The problem:
The data below holds the lines to copy: everything from the line containing "## Dependencies" to the line containing "for client-side navigation", both ends included, set down exactly.

Record set:
++++++

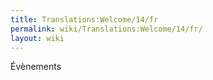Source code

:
 ```yaml
---
title: Translations:Welcome/14/fr
permalink: wiki/Translations:Welcome/14/fr/
layout: wiki
---
```


Évènements
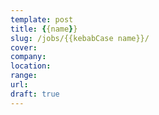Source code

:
 ```yaml
---
template: post
title: {{name}}
slug: /jobs/{{kebabCase name}}/
cover:
company:
location:
range:
url:
draft: true
---
```

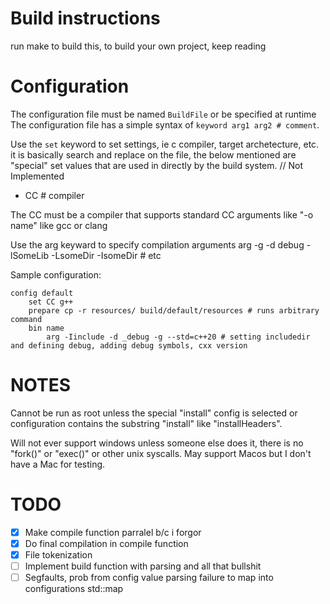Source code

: # Build instructions
run make to build this, to build your own project, keep reading

# Configuration

The configuration file must be named ```BuildFile``` or be specified at runtime
The configuration file has a simple syntax of ```keyword arg1 arg2 # comment```.

Use the ```set``` keyword to set settings, ie c compiler, target archetecture, etc. it is basically search and replace on the file, the below mentioned are "special" set values that are used in directly by the build system. // Not Implemented

- CC # compiler

The CC must be a compiler that supports standard CC arguments like "-o name" like gcc or clang

Use the arg keyward to specify compilation arguments
    arg -g -d debug -lSomeLib -LsomeDir -IsomeDir # etc

Sample configuration:

    config default
        set CC g++
        prepare cp -r resources/ build/default/resources # runs arbitrary command
        bin name
            arg -Iinclude -d _debug -g --std=c++20 # setting includedir and defining debug, adding debug symbols, cxx version

# NOTES 
Cannot be run as root unless the special "install" config is selected or configuration contains the substring "install" like "installHeaders".

Will not ever support windows unless someone else does it, there is no "fork()" or "exec()" or other unix syscalls.
May support Macos but I don't have a Mac for testing.




# TODO
- [x] Make compile function parralel b/c i forgor
- [x] Do final compilation in compile function
- [x] File tokenization
- [ ] Implement build function with parsing and all that bullshit
- [ ] Segfaults, prob from config value parsing failure to map into configurations std::map
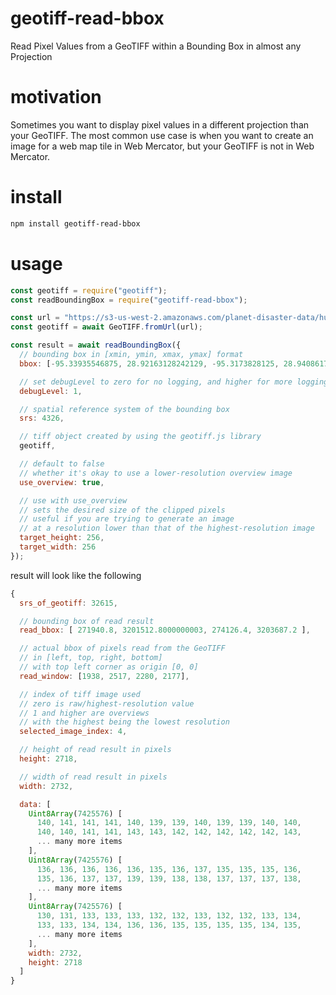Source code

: # geotiff-read-bbox
Read Pixel Values from a GeoTIFF within a Bounding Box in almost any Projection

# motivation
Sometimes you want to display pixel values in a different projection
than your GeoTIFF.  The most common use case is when you want to create an image
for a web map tile in Web Mercator, but your GeoTIFF is not in Web Mercator.

# install
```bash
npm install geotiff-read-bbox
```

# usage
```javascript
const geotiff = require("geotiff");
const readBoundingBox = require("geotiff-read-bbox");

const url = "https://s3-us-west-2.amazonaws.com/planet-disaster-data/hurricane-harvey/SkySat_Freeport_s03_20170831T162740Z3.tif";
const geotiff = await GeoTIFF.fromUrl(url);

const result = await readBoundingBox({
  // bounding box in [xmin, ymin, xmax, ymax] format
  bbox: [-95.33935546875, 28.92163128242129, -95.3173828125, 28.940861769405547],

  // set debugLevel to zero for no logging, and higher for more logging
  debugLevel: 1,

  // spatial reference system of the bounding box
  srs: 4326,

  // tiff object created by using the geotiff.js library
  geotiff,

  // default to false
  // whether it's okay to use a lower-resolution overview image
  use_overview: true,

  // use with use_overview
  // sets the desired size of the clipped pixels
  // useful if you are trying to generate an image
  // at a resolution lower than that of the highest-resolution image 
  target_height: 256,
  target_width: 256
});
```
result will look like the following
```javascript
{
  srs_of_geotiff: 32615,

  // bounding box of read result
  read_bbox: [ 271940.8, 3201512.8000000003, 274126.4, 3203687.2 ],

  // actual bbox of pixels read from the GeoTIFF
  // in [left, top, right, bottom]
  // with top left corner as origin [0, 0]
  read_window: [1938, 2517, 2280, 2177],

  // index of tiff image used
  // zero is raw/highest-resolution value
  // 1 and higher are overviews
  // with the highest being the lowest resolution 
  selected_image_index: 4,

  // height of read result in pixels
  height: 2718,

  // width of read result in pixels
  width: 2732,

  data: [
    Uint8Array(7425576) [
      140, 141, 141, 141, 140, 139, 139, 140, 139, 139, 140, 140,
      140, 140, 141, 141, 143, 143, 142, 142, 142, 142, 142, 143,
      ... many more items
    ],
    Uint8Array(7425576) [
      136, 136, 136, 136, 136, 135, 136, 137, 135, 135, 135, 136,
      135, 136, 137, 137, 139, 139, 138, 138, 137, 137, 137, 138,
      ... many more items
    ],
    Uint8Array(7425576) [
      130, 131, 133, 133, 133, 132, 132, 133, 132, 132, 133, 134,
      133, 133, 134, 134, 136, 136, 135, 135, 135, 135, 134, 135,
      ... many more items
    ],
    width: 2732,
    height: 2718
  ]
}
```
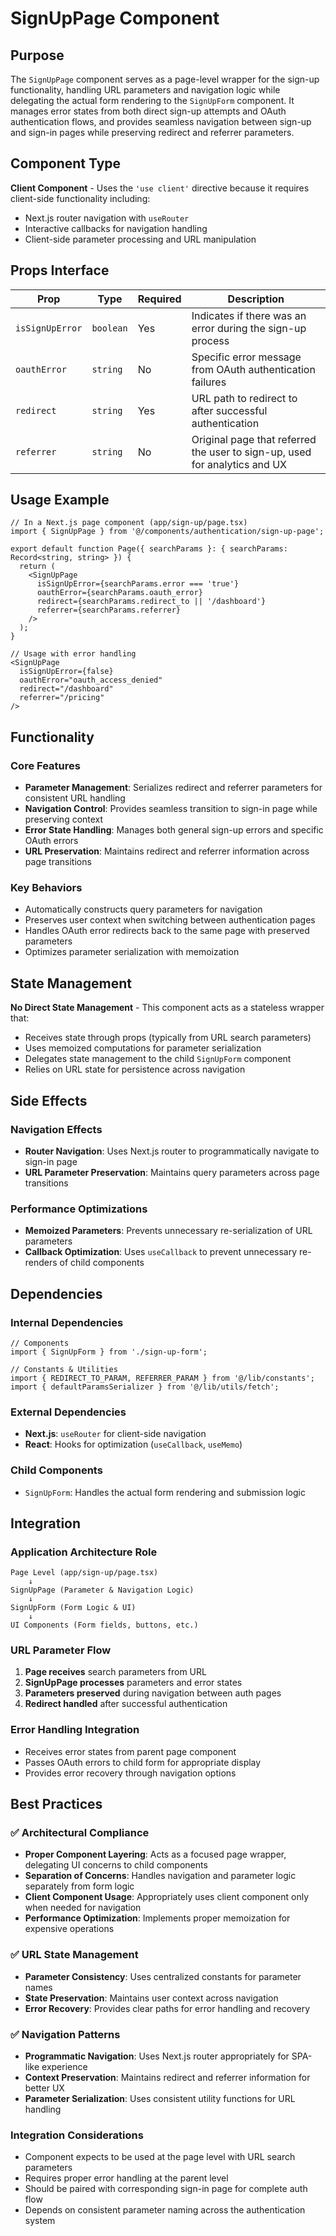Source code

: # SignUpPage Component

## Purpose

The `SignUpPage` component serves as a page-level wrapper for the sign-up functionality, handling URL parameters and navigation logic while delegating the actual form rendering to the `SignUpForm` component. It manages error states from both direct sign-up attempts and OAuth authentication flows, and provides seamless navigation between sign-up and sign-in pages while preserving redirect and referrer parameters.

## Component Type

**Client Component** - Uses the `'use client'` directive because it requires client-side functionality including:
- Next.js router navigation with `useRouter`
- Interactive callbacks for navigation handling
- Client-side parameter processing and URL manipulation

## Props Interface

| Prop | Type | Required | Description |
|------|------|----------|-------------|
| `isSignUpError` | `boolean` | Yes | Indicates if there was an error during the sign-up process |
| `oauthError` | `string` | No | Specific error message from OAuth authentication failures |
| `redirect` | `string` | Yes | URL path to redirect to after successful authentication |
| `referrer` | `string` | No | Original page that referred the user to sign-up, used for analytics and UX |

## Usage Example

```tsx
// In a Next.js page component (app/sign-up/page.tsx)
import { SignUpPage } from '@/components/authentication/sign-up-page';

export default function Page({ searchParams }: { searchParams: Record<string, string> }) {
  return (
    <SignUpPage
      isSignUpError={searchParams.error === 'true'}
      oauthError={searchParams.oauth_error}
      redirect={searchParams.redirect_to || '/dashboard'}
      referrer={searchParams.referrer}
    />
  );
}

// Usage with error handling
<SignUpPage
  isSignUpError={false}
  oauthError="oauth_access_denied"
  redirect="/dashboard"
  referrer="/pricing"
/>
```

## Functionality

### Core Features
- **Parameter Management**: Serializes redirect and referrer parameters for consistent URL handling
- **Navigation Control**: Provides seamless transition to sign-in page while preserving context
- **Error State Handling**: Manages both general sign-up errors and specific OAuth errors
- **URL Preservation**: Maintains redirect and referrer information across page transitions

### Key Behaviors
- Automatically constructs query parameters for navigation
- Preserves user context when switching between authentication pages
- Handles OAuth error redirects back to the same page with preserved parameters
- Optimizes parameter serialization with memoization

## State Management

**No Direct State Management** - This component acts as a stateless wrapper that:
- Receives state through props (typically from URL search parameters)
- Uses memoized computations for parameter serialization
- Delegates state management to the child `SignUpForm` component
- Relies on URL state for persistence across navigation

## Side Effects

### Navigation Effects
- **Router Navigation**: Uses Next.js router to programmatically navigate to sign-in page
- **URL Parameter Preservation**: Maintains query parameters across page transitions

### Performance Optimizations
- **Memoized Parameters**: Prevents unnecessary re-serialization of URL parameters
- **Callback Optimization**: Uses `useCallback` to prevent unnecessary re-renders of child components

## Dependencies

### Internal Dependencies
```tsx
// Components
import { SignUpForm } from './sign-up-form';

// Constants & Utilities
import { REDIRECT_TO_PARAM, REFERRER_PARAM } from '@/lib/constants';
import { defaultParamsSerializer } from '@/lib/utils/fetch';
```

### External Dependencies
- **Next.js**: `useRouter` for client-side navigation
- **React**: Hooks for optimization (`useCallback`, `useMemo`)

### Child Components
- `SignUpForm`: Handles the actual form rendering and submission logic

## Integration

### Application Architecture Role
```
Page Level (app/sign-up/page.tsx)
    ↓
SignUpPage (Parameter & Navigation Logic)
    ↓
SignUpForm (Form Logic & UI)
    ↓
UI Components (Form fields, buttons, etc.)
```

### URL Parameter Flow
1. **Page receives** search parameters from URL
2. **SignUpPage processes** parameters and error states
3. **Parameters preserved** during navigation between auth pages
4. **Redirect handled** after successful authentication

### Error Handling Integration
- Receives error states from parent page component
- Passes OAuth errors to child form for appropriate display
- Provides error recovery through navigation options

## Best Practices

### ✅ Architectural Compliance
- **Proper Component Layering**: Acts as a focused page wrapper, delegating UI concerns to child components
- **Separation of Concerns**: Handles navigation and parameter logic separately from form logic
- **Client Component Usage**: Appropriately uses client component only when needed for navigation
- **Performance Optimization**: Implements proper memoization for expensive operations

### ✅ URL State Management
- **Parameter Consistency**: Uses centralized constants for parameter names
- **State Preservation**: Maintains user context across navigation
- **Error Recovery**: Provides clear paths for error handling and recovery

### ✅ Navigation Patterns
- **Programmatic Navigation**: Uses Next.js router appropriately for SPA-like experience
- **Context Preservation**: Maintains redirect and referrer information for better UX
- **Parameter Serialization**: Uses consistent utility functions for URL handling

### Integration Considerations
- Component expects to be used at the page level with URL search parameters
- Requires proper error handling at the parent level
- Should be paired with corresponding sign-in page for complete auth flow
- Depends on consistent parameter naming across the authentication system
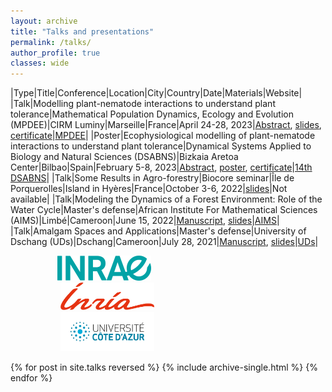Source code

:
 ```yaml
---
layout: archive
title: "Talks and presentations"
permalink: /talks/
author_profile: true
classes: wide
---
```



|Type|Title|Conference|Location|City|Country|Date|Materials|Website|
|Talk|Modelling plant-nematode interactions to understand plant tolerance|Mathematical Population Dynamics, Ecology and Evolution (MPDEE)|CIRM Luminy|Marseille|France|April 24-28, 2023|[Abstract](../../files/abstract_marseille_april_2023.pdf), [slides](../../files/talk_marseille_april_2023.pdf), [certificate](../../files/certificate_mpdee_conf_april_2023.pdf)|[MPDEE](https://conferences.cirm-math.fr/2769.html)|
|Poster|Ecophysiological modelling of plant-nematode interactions to understand plant tolerance|Dynamical Systems Applied to Biology and Natural Sciences (DSABNS)|Bizkaia Aretoa Center|Bilbao|Spain|February 5-8, 2023|[Abstract](../../files/abstract_dsabns_conf_feb_2023.pdf), [poster](../../files/poster_dsabns_conf_feb_2023.pdf), [certificate](../../files/certificate_dsabns_conf_feb_2023.pdf)|[14th DSABNS]([https://conferences.cirm-math.fr/2769.html](https://sites.google.com/bcamath.org/dsabns2023/home?authuser=0))|
|Talk|Some Results in Agro-forestry|Biocore seminar|Île de Porquerolles|Island in Hyères|France|October 3-6, 2022|[slides](../../files/porquerolles_seminar_october_2022.pdf)|Not available|
|Talk|Modeling the Dynamics of a Forest Environment: Role of the Water Cycle|Master's defense|African Institute For Mathematical Sciences (AIMS)|Limbé|Cameroon|June 15, 2022|[Manuscript](../../files/aims_master_thesis_2022.pdf), [slides](../../files/aims_thesis_defense_june_2022.pdf)|[AIMS](https://aims-cameroon.org/)|
|Talk|Amalgam Spaces and Applications|Master's defense|University of Dschang (UDs)|Dschang|Cameroon|July 28, 2021|[Manuscript](../../files/uds_master_thesis_2021.pdf), [slides](../../files/uds_thesis_defense_july_2021.pdf)|[UDs](https://www.univ-dschang.org/)|

<img src="../images/Inrae.png" width="150" hspace="75"> <img src="../images/Inria.png" width="150" hspace="80"> <img src="../images/UCA1.jpg" width="150" hspace="80"><br clear="left">

{% for post in site.talks reversed %}
  {% include archive-single.html %}
{% endfor %}
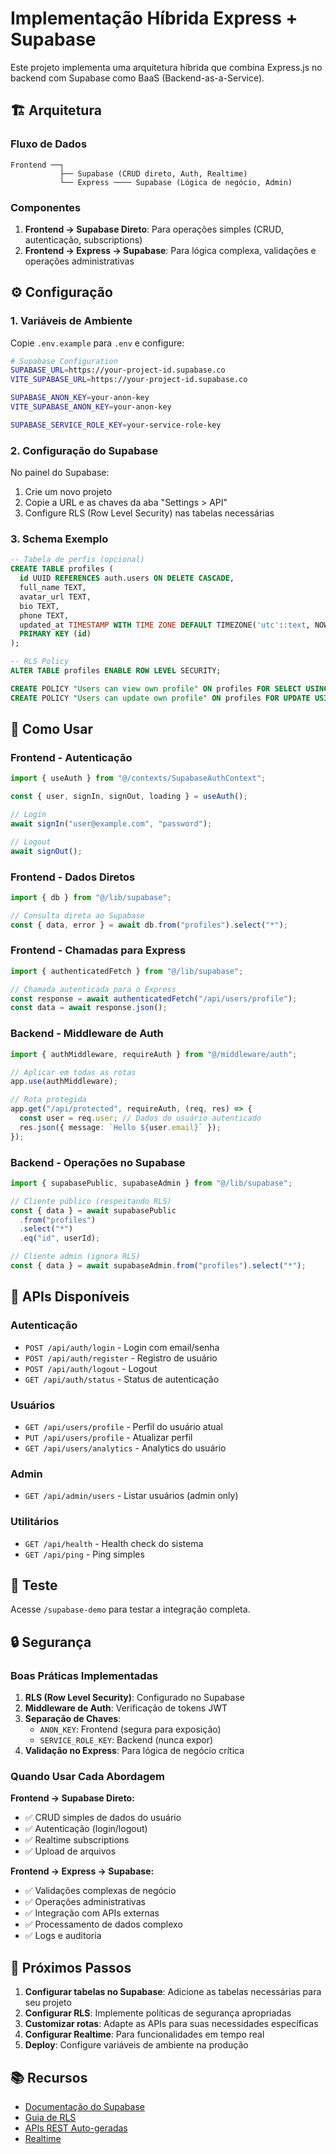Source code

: # Implementação Híbrida Express + Supabase

Este projeto implementa uma arquitetura híbrida que combina Express.js no backend com Supabase como BaaS (Backend-as-a-Service).

## 🏗️ Arquitetura

### Fluxo de Dados

```
Frontend ──┐
           ├── Supabase (CRUD direto, Auth, Realtime)
           └── Express ──── Supabase (Lógica de negócio, Admin)
```

### Componentes

1. **Frontend → Supabase Direto**: Para operações simples (CRUD, autenticação, subscriptions)
2. **Frontend → Express → Supabase**: Para lógica complexa, validações e operações administrativas

## ⚙️ Configuração

### 1. Variáveis de Ambiente

Copie `.env.example` para `.env` e configure:

```bash
# Supabase Configuration
SUPABASE_URL=https://your-project-id.supabase.co
VITE_SUPABASE_URL=https://your-project-id.supabase.co

SUPABASE_ANON_KEY=your-anon-key
VITE_SUPABASE_ANON_KEY=your-anon-key

SUPABASE_SERVICE_ROLE_KEY=your-service-role-key
```

### 2. Configuração do Supabase

No painel do Supabase:

1. Crie um novo projeto
2. Copie a URL e as chaves da aba "Settings > API"
3. Configure RLS (Row Level Security) nas tabelas necessárias

### 3. Schema Exemplo

```sql
-- Tabela de perfis (opcional)
CREATE TABLE profiles (
  id UUID REFERENCES auth.users ON DELETE CASCADE,
  full_name TEXT,
  avatar_url TEXT,
  bio TEXT,
  phone TEXT,
  updated_at TIMESTAMP WITH TIME ZONE DEFAULT TIMEZONE('utc'::text, NOW()) NOT NULL,
  PRIMARY KEY (id)
);

-- RLS Policy
ALTER TABLE profiles ENABLE ROW LEVEL SECURITY;

CREATE POLICY "Users can view own profile" ON profiles FOR SELECT USING (auth.uid() = id);
CREATE POLICY "Users can update own profile" ON profiles FOR UPDATE USING (auth.uid() = id);
```

## 🚀 Como Usar

### Frontend - Autenticação

```typescript
import { useAuth } from "@/contexts/SupabaseAuthContext";

const { user, signIn, signOut, loading } = useAuth();

// Login
await signIn("user@example.com", "password");

// Logout
await signOut();
```

### Frontend - Dados Diretos

```typescript
import { db } from "@/lib/supabase";

// Consulta direta ao Supabase
const { data, error } = await db.from("profiles").select("*");
```

### Frontend - Chamadas para Express

```typescript
import { authenticatedFetch } from "@/lib/supabase";

// Chamada autenticada para o Express
const response = await authenticatedFetch("/api/users/profile");
const data = await response.json();
```

### Backend - Middleware de Auth

```typescript
import { authMiddleware, requireAuth } from "@/middleware/auth";

// Aplicar em todas as rotas
app.use(authMiddleware);

// Rota protegida
app.get("/api/protected", requireAuth, (req, res) => {
  const user = req.user; // Dados do usuário autenticado
  res.json({ message: `Hello ${user.email}` });
});
```

### Backend - Operações no Supabase

```typescript
import { supabasePublic, supabaseAdmin } from "@/lib/supabase";

// Cliente público (respeitando RLS)
const { data } = await supabasePublic
  .from("profiles")
  .select("*")
  .eq("id", userId);

// Cliente admin (ignora RLS)
const { data } = await supabaseAdmin.from("profiles").select("*");
```

## 🔧 APIs Disponíveis

### Autenticação

- `POST /api/auth/login` - Login com email/senha
- `POST /api/auth/register` - Registro de usuário
- `POST /api/auth/logout` - Logout
- `GET /api/auth/status` - Status de autenticação

### Usuários

- `GET /api/users/profile` - Perfil do usuário atual
- `PUT /api/users/profile` - Atualizar perfil
- `GET /api/users/analytics` - Analytics do usuário

### Admin

- `GET /api/admin/users` - Listar usuários (admin only)

### Utilitários

- `GET /api/health` - Health check do sistema
- `GET /api/ping` - Ping simples

## 🧪 Teste

Acesse `/supabase-demo` para testar a integração completa.

## 🔒 Segurança

### Boas Práticas Implementadas

1. **RLS (Row Level Security)**: Configurado no Supabase
2. **Middleware de Auth**: Verificação de tokens JWT
3. **Separação de Chaves**:
   - `ANON_KEY`: Frontend (segura para exposição)
   - `SERVICE_ROLE_KEY`: Backend (nunca expor)
4. **Validação no Express**: Para lógica de negócio crítica

### Quando Usar Cada Abordagem

**Frontend → Supabase Direto:**

- ✅ CRUD simples de dados do usuário
- ✅ Autenticação (login/logout)
- ✅ Realtime subscriptions
- ✅ Upload de arquivos

**Frontend → Express → Supabase:**

- ✅ Validações complexas de negócio
- ✅ Operações administrativas
- ✅ Integração com APIs externas
- ✅ Processamento de dados complexo
- ✅ Logs e auditoria

## 🚧 Próximos Passos

1. **Configurar tabelas no Supabase**: Adicione as tabelas necessárias para seu projeto
2. **Configurar RLS**: Implemente políticas de segurança apropriadas
3. **Customizar rotas**: Adapte as APIs para suas necessidades específicas
4. **Configurar Realtime**: Para funcionalidades em tempo real
5. **Deploy**: Configure variáveis de ambiente na produção

## 📚 Recursos

- [Documentação do Supabase](https://supabase.com/docs)
- [Guia de RLS](https://supabase.com/docs/guides/auth/row-level-security)
- [APIs REST Auto-geradas](https://supabase.com/docs/guides/api)
- [Realtime](https://supabase.com/docs/guides/realtime)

++++++

Solution to this task:
## Dependencies

### Internal Dependencies
```tsx
// Components
import { SignUpForm } from './sign-up-form';

// Constants & Utilities
import { REDIRECT_TO_PARAM, REFERRER_PARAM } from '@/lib/constants';
import { defaultParamsSerializer } from '@/lib/utils/fetch';
```

### External Dependencies
- **Next.js**: `useRouter` for client-side navigation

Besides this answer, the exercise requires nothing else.